▶ [Exercise aim] Could you set down every entry below exactly as it is?

========================================

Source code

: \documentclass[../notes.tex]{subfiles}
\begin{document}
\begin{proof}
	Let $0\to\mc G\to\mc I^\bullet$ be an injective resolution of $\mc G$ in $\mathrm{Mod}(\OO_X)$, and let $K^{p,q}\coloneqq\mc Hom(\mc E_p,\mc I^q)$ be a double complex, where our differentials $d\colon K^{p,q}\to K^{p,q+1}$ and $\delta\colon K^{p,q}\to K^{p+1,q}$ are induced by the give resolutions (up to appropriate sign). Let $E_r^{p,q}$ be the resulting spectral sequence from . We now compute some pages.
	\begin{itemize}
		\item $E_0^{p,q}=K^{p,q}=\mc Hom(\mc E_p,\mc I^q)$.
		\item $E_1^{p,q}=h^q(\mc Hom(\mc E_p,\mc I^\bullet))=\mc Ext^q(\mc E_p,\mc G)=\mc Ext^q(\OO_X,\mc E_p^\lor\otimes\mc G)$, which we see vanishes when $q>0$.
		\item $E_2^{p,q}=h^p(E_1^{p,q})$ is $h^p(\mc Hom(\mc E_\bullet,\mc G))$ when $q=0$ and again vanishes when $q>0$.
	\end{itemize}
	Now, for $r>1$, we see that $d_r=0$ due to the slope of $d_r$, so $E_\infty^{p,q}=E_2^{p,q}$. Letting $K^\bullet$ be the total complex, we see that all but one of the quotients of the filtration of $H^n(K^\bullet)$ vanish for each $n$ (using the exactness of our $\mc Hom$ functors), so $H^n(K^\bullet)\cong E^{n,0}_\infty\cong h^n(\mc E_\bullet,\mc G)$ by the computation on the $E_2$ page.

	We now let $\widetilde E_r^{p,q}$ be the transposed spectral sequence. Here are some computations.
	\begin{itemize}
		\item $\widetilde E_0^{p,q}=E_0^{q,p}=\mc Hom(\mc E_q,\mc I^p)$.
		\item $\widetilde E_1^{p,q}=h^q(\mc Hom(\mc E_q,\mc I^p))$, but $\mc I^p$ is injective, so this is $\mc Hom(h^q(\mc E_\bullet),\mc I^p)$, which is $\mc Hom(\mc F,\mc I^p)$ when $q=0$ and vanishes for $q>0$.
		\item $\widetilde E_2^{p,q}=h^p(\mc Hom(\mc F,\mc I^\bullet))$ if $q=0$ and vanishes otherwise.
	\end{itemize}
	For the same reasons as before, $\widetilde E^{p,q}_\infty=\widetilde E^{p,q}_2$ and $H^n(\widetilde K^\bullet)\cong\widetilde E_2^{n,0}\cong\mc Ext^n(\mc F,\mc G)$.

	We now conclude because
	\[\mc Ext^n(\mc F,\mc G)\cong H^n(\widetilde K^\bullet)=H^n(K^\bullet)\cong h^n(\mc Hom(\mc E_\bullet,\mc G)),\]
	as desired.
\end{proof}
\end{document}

========================================

▶ [Response box]
Source code

: \documentclass[../notes.tex]{subfiles}
\begin{document}
\begin{proof}
	Let $0\to\mc G\to\mc I^\bullet$ be an injective resolution of $\mc G$ in $\mathrm{Mod}(\OO_X)$, and let $K^{p,q}\coloneqq\mc Hom(\mc E_p,\mc I^q)$ be a double complex, where our differentials $d\colon K^{p,q}\to K^{p,q+1}$ and $\delta\colon K^{p,q}\to K^{p+1,q}$ are induced by the give resolutions (up to appropriate sign). Let $E_r^{p,q}$ be the resulting spectral sequence from . We now compute some pages.
	\begin{itemize}
		\item $E_0^{p,q}=K^{p,q}=\mc Hom(\mc E_p,\mc I^q)$.
		\item $E_1^{p,q}=h^q(\mc Hom(\mc E_p,\mc I^\bullet))=\mc Ext^q(\mc E_p,\mc G)=\mc Ext^q(\OO_X,\mc E_p^\lor\otimes\mc G)$, which we see vanishes when $q>0$.
		\item $E_2^{p,q}=h^p(E_1^{p,q})$ is $h^p(\mc Hom(\mc E_\bullet,\mc G))$ when $q=0$ and again vanishes when $q>0$.
	\end{itemize}
	Now, for $r>1$, we see that $d_r=0$ due to the slope of $d_r$, so $E_\infty^{p,q}=E_2^{p,q}$. Letting $K^\bullet$ be the total complex, we see that all but one of the quotients of the filtration of $H^n(K^\bullet)$ vanish for each $n$ (using the exactness of our $\mc Hom$ functors), so $H^n(K^\bullet)\cong E^{n,0}_\infty\cong h^n(\mc E_\bullet,\mc G)$ by the computation on the $E_2$ page.

	We now let $\widetilde E_r^{p,q}$ be the transposed spectral sequence. Here are some computations.
	\begin{itemize}
		\item $\widetilde E_0^{p,q}=E_0^{q,p}=\mc Hom(\mc E_q,\mc I^p)$.
		\item $\widetilde E_1^{p,q}=h^q(\mc Hom(\mc E_q,\mc I^p))$, but $\mc I^p$ is injective, so this is $\mc Hom(h^q(\mc E_\bullet),\mc I^p)$, which is $\mc Hom(\mc F,\mc I^p)$ when $q=0$ and vanishes for $q>0$.
		\item $\widetilde E_2^{p,q}=h^p(\mc Hom(\mc F,\mc I^\bullet))$ if $q=0$ and vanishes otherwise.
	\end{itemize}
	For the same reasons as before, $\widetilde E^{p,q}_\infty=\widetilde E^{p,q}_2$ and $H^n(\widetilde K^\bullet)\cong\widetilde E_2^{n,0}\cong\mc Ext^n(\mc F,\mc G)$.

	We now conclude because
	\[\mc Ext^n(\mc F,\mc G)\cong H^n(\widetilde K^\bullet)=H^n(K^\bullet)\cong h^n(\mc Hom(\mc E_\bullet,\mc G)),\]
	as desired.
\end{proof}
\end{document}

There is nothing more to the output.